Vous venez de présider l’Arcep pendant six ans. Quelle est votre plus grande fierté ?
Sans hésiter le marché du haut débit, où la France est passée en quelques années en tête de peloton en matière en matière d’innovation, de nouveaux services et d’usage. La France est au plus haut niveau mondial en matière de pénétration de l’Internet haut débit, bien devant les Etats-Unis. Le marché s’est fortement développé sous l’effet d’une concurrence dynamique. C’est le rôle du régulateur d’anticiper les évolutions technologiques et de faire émerger de nouveaux acteurs ayant envie d’investir. L’ARCEP a mis en œuvre une politique robuste en matière de dégroupage du dernier kilomètre du réseau de France Télécom. Grâce à cela, la concurrence a pu se développer, a innové (cf les Box triple play) et pratiqué des prix attractifs. Les trois quarts des Français peuvent aujourd’hui accéder en dégroupage au réseau d’Iliad [la maison mère de Free, NDLR] et de Neuf [racheté par SFR, NDLR]. Je remarque que les opérateurs qui étaient prêt à investir sont les seuls à être restés sur le marché.
Le dossier de la quatrième licence traîne en longueur. Regrettez-vous que le gouvernement n’ait pas agit plus vite ?
Je ne regrette rien car tout est ouvert et je fais confiance aux autorités publiques pour prendre une bonne décision sur ce dossier. Je suis favorable à une procédure d’attribution où l’on réserve, dans une première étape, une partie des fréquences à un nouvel entrant. La France est le seul grand pays européen où il n’y a que trois opérateurs mobiles. Il faut faire tomber les barrières à l’entrée dans le mobile, comme on a pu le faire dans le fixe. Bouygues Telecom vient d’entrer sur le marché du haut débit fixe. Il faut que l’inverse soit possible. Iliad et Numericâble doivent être présents dans le mobile pour pouvoir faire des offres convergentes [Numéricâble a signé un accord de MVNO avec Bouygues Telecom, NDLR]. Car, à l’avenir, la concurrence se fera entre opérateurs intégrés fixe-mobile. Or, aujourd’hui, les conditions faites aux opérateurs mobiles virtuels [MVNO] ne peuvent pas être acceptées par des opérateurs fixes. L’objectif de la quatrième licence mobile n’est pas l’entrée d’un quatrième opérateur « pur » mobile– cela serait très difficile– mais l’égalisation des conditions de concurrence entre opérateurs fixes et mobiles dans un contexte de convergence et donc la survie à terme des acteurs fixes.
La fibre optique sera l’un des dossiers épineux que votre successeur devra gérer. Quels conseils lui donneriez-vous ?

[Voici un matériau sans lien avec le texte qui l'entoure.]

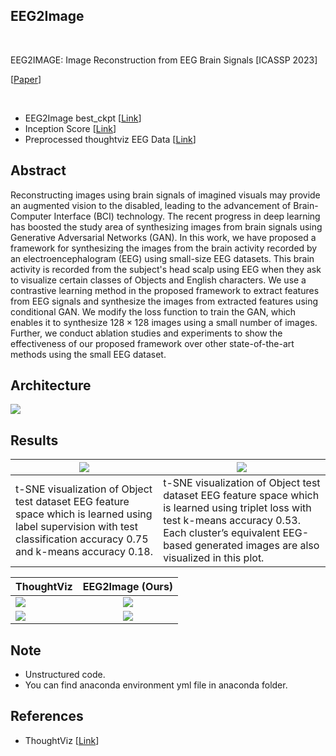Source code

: ## EEG2Image
<br/>

EEG2IMAGE: Image Reconstruction from EEG Brain Signals [ICASSP 2023]

[[Paper](https://arxiv.org/abs/2302.10121)]

<br/>

* EEG2Image best_ckpt [[Link]([https://drive.google.com/file/d/1gdmm_qlGGUF0AM8X0a3JDg0Dc2HOpn7k/view?usp=share_link](https://iitgnacin-my.sharepoint.com/:u:/g/personal/singh_prajwal_iitgn_ac_in/EWC0lT5vEN1c206cJ0tdmdQBkVhvCL5TVnNhBI7cWSTKFg?e=XbJZkP))]
* Inception Score [[Link]([https://drive.google.com/file/d/1nQWX3eYSLH1LX56HJ1fQLIgzmiYKgpY_/view?usp=share_link](https://iitgnacin-my.sharepoint.com/:u:/g/personal/singh_prajwal_iitgn_ac_in/EfWLlhNk0CxXqgMnsKgt8k8BxSqflp98ACpl9ZLScWSHtA?e=DPAdFl))]
* Preprocessed thoughtviz EEG Data [[Link]([https://drive.google.com/file/d/1j_vNNXROc3MKe4lW7DwwLaVfpXguD0A8/view?usp=share_link](https://iitgnacin-my.sharepoint.com/:u:/g/personal/singh_prajwal_iitgn_ac_in/Ea4Sp2UH__ZbRQGZXu9o-6cByJK4E6E4GtxrcVony9_Q8g?e=ih4Hxn))]


## Abstract
Reconstructing images using brain signals of imagined visuals may provide an augmented vision to the disabled, leading to the advancement of Brain-Computer Interface (BCI) technology. The recent progress in deep learning has boosted the study area of synthesizing images from brain signals using Generative Adversarial Networks (GAN). In this work, we have proposed a framework for synthesizing the images from the brain activity recorded by an electroencephalogram (EEG) using small-size EEG datasets. This brain activity is recorded from the subject's head scalp using EEG when they ask to visualize certain classes of Objects and English characters. We use a contrastive learning method in the proposed framework to extract features from EEG signals and synthesize the images from extracted features using conditional GAN. We modify the loss function to train the GAN, which enables it to synthesize $128 \times 128$ images using a small number of images. Further, we conduct ablation studies and experiments to show the effectiveness of our proposed framework over other state-of-the-art methods using the small EEG dataset.

## Architecture

<img src="https://github.com/prajwalsingh/EEG2Image/blob/main/results/EEG2Image_Architecture.png"/>


## Results

| <img src="https://github.com/prajwalsingh/EEG2Image/blob/main/results/eeg_lstm_classification.png"/> | <img src="https://github.com/prajwalsingh/EEG2Image/blob/main/results/embedding_space.png"/> |
|-|-|
| t-SNE visualization of Object test dataset EEG feature space which is learned using label supervision with test classification accuracy 0.75 and k-means accuracy 0.18. | t-SNE visualization of Object test dataset EEG feature space which is learned using triplet loss with test k-means accuracy 0.53. Each cluster’s equivalent EEG-based generated images are also visualized in this plot. |


| ThoughtViz  |   EEG2Image (Ours)      |
|----------|:-------------:|
| <img src="https://github.com/prajwalsingh/EEG2Image/blob/main/results/comparison.png"/> |  <img src="https://github.com/prajwalsingh/EEG2Image/blob/main/results/our_image.jpg"/> |
| <img src="https://github.com/prajwalsingh/EEG2Image/blob/main/results/comparision_alphabet.png"/> |  <img src="https://github.com/prajwalsingh/EEG2Image/blob/main/results/ours_alphabet.jpg"/> |


## Note

* Unstructured code.
* You can find anaconda environment yml file in anaconda folder.


## References

* ThoughtViz [[Link](https://github.com/ptirupat/ThoughtViz)]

Je n’ai pas de conseils à donner mais c’est vrai que 2009 sera une année clé pendant laquelle le régulateur et le gouvernement vont devoir s’occuper activement de ce dossier. Ce n’est pas simple car tous les acteurs avancent avec beaucoup d’arrière pensées qui ne sont pas toutes technologiques. Un comité de pilotage vient d’être créé pour les ramener à la table des négociations. Il faut maintenant expérimenter les diverses solutions techniques et faire sauter les derniers verrous dans le semestre qui vient. A priori, l’idée de placer plusieurs fibres dans un immeuble pour que chaque opérateur ait directement accès au client final semble être une solution de compromis. Elle donne le maximum de liberté à tout le monde pour un surcoût qui apparaît limité. C’est d’ailleurs le choix technique qui vient d’être retenu par l’opérateur historique helvétique Swisscom.
Dans son plan de relance aux Etats-Unis, Barack Obama a prévu des investissements publics massifs dans les autoroutes de l'information et l'accès universel au haut débit. La France devrait-elle en faire autant ?
Pour être efficace, un plan de relance doit être rapide. Dans cette perspective, parler de la fibre optique est hors sujet car elle demande des investissements sur une dizaine d’année. Par ailleurs, je ne crois pas que l’Etat soit capable de faire les choix technologiques adéquats partout et tout le temps. Il s’est fixé pour objectif que 4 millions de Français aient accès à l’Internet à très haut débit en 2012. L’objectif est raisonnable. Si l’Etat veut aller plus vite, c’est sur les collectivités territoriales qu’il doit s’appuyer. Enfin, le secteur des télécoms est une industrie peu cyclique et ne manque pas d’argent. Le modèle de revenus des opérateurs est assez récurrent et ils ne sont pas les premiers touchés par la crise. Ce n’est donc pas un secteur dans lequel l’Etat doit se précipiter à investir. Pour inciter à l’investissement, il suffit d’attribuer la quatrième licence. Là, les opérateurs vont investir !
Le gouvernement a enclenché une réflexion sur l'implication du passage au tout-numérique pour les deux régulateurs : celui de l'audiovisuel (CSA) et celui des télécoms (Arcep). Qu’en pensez-vous ?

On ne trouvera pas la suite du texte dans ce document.